• Aim of the exercise: Look through the material below. Return exactly the lines from the one with "### Technologies Used" through the one with "This Design Challenge", both included.

• Given data:
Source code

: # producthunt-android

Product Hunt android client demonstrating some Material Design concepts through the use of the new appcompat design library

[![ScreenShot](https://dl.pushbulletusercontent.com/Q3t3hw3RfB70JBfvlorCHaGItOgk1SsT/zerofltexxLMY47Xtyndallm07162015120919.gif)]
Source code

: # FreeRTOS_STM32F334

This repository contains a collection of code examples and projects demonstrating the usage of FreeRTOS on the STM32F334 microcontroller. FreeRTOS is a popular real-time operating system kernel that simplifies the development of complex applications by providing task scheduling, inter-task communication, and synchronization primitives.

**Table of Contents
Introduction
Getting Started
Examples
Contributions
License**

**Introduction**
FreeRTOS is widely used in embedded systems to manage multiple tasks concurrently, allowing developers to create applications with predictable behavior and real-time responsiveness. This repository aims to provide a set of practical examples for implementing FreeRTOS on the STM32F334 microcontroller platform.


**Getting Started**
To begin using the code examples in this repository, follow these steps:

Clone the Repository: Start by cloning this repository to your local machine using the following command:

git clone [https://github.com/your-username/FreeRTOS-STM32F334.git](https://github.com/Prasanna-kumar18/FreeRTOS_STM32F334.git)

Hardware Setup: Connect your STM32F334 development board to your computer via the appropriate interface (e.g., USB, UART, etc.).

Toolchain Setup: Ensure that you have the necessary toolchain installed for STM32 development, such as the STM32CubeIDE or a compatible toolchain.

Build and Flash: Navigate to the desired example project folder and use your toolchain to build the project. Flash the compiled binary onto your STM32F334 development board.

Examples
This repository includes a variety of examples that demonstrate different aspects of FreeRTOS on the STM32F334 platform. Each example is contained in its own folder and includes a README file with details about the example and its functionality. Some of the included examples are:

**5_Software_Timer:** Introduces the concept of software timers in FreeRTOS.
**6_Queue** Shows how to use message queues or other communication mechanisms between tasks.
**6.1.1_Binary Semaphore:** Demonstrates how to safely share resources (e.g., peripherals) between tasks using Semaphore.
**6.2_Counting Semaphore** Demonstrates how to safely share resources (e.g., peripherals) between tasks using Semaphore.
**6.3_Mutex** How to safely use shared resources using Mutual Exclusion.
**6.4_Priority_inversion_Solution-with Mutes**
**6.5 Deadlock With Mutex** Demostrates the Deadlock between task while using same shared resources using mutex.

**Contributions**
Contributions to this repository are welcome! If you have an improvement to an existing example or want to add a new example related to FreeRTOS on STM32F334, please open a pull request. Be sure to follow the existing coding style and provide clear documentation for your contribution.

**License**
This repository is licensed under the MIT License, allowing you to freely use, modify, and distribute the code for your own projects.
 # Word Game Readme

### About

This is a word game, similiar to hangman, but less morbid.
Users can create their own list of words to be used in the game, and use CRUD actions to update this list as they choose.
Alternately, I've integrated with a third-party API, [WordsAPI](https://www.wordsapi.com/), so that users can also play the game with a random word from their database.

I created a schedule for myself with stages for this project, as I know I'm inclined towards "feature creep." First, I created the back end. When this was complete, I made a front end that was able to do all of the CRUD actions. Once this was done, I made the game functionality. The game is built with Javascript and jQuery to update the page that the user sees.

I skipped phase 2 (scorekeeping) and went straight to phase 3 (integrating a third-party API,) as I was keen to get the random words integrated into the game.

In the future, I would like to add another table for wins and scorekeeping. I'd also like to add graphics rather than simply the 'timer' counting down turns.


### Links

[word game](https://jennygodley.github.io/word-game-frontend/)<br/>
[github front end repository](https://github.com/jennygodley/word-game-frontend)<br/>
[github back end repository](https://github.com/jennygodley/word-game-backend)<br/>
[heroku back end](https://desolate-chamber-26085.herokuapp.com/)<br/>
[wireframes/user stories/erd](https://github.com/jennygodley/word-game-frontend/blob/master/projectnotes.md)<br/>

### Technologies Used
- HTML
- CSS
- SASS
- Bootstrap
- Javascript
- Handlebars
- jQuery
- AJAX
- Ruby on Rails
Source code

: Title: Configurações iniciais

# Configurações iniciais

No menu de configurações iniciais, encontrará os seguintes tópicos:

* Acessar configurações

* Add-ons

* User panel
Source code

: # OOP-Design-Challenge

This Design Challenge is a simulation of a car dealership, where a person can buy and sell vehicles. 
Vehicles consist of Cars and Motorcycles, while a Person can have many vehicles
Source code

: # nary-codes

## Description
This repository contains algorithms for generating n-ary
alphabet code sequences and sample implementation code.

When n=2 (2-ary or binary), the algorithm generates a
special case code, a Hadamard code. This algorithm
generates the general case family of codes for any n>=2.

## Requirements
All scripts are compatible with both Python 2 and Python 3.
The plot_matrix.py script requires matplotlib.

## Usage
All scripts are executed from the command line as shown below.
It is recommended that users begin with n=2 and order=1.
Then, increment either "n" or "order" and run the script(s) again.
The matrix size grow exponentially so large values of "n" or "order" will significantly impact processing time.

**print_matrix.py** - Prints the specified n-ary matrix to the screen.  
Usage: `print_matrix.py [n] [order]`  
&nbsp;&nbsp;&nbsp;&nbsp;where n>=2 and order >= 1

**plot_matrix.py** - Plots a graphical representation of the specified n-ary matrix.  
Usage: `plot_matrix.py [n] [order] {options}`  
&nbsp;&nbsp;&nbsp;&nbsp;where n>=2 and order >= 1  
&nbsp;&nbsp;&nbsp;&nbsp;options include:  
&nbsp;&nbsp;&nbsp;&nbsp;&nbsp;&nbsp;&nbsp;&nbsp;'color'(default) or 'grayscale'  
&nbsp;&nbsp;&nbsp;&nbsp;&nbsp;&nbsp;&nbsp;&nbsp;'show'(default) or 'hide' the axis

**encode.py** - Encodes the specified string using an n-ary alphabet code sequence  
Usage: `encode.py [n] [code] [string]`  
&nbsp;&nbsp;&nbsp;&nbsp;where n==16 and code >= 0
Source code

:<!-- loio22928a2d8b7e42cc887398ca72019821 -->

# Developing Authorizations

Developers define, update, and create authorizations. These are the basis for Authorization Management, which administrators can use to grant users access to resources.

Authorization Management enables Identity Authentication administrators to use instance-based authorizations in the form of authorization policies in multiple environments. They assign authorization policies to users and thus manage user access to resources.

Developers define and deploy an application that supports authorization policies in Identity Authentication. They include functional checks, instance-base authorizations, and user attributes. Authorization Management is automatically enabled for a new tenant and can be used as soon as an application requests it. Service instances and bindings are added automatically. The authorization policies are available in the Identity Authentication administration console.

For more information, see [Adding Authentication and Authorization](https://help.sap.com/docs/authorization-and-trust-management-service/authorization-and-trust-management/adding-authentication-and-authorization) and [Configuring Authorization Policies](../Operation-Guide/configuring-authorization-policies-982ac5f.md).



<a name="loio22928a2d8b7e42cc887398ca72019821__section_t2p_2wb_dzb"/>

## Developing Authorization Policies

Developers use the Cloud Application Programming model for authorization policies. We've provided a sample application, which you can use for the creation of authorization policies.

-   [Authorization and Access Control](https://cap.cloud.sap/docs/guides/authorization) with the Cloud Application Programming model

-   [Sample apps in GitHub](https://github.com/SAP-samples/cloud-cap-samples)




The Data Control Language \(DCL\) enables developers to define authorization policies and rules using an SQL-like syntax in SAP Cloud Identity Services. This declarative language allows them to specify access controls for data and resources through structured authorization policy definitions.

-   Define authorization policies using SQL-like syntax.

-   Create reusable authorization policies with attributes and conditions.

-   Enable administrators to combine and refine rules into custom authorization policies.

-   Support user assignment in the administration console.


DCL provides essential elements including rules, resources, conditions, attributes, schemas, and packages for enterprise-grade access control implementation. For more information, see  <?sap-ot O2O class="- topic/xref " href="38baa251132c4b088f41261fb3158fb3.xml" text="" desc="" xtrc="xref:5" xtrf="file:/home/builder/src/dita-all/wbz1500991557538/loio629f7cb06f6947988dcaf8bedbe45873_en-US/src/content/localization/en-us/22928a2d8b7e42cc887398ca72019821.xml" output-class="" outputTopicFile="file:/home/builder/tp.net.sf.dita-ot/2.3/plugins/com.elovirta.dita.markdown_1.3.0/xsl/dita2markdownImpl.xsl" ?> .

• Result:
### Technologies Used
- HTML
- CSS
- SASS
- Bootstrap
- Javascript
- Handlebars
- jQuery
- AJAX
- Ruby on Rails
Source code

: Title: Configurações iniciais

# Configurações iniciais

No menu de configurações iniciais, encontrará os seguintes tópicos:

* Acessar configurações

* Add-ons

* User panel
Source code

: # OOP-Design-Challenge

This Design Challenge is a simulation of a car dealership, where a person can buy and sell vehicles. 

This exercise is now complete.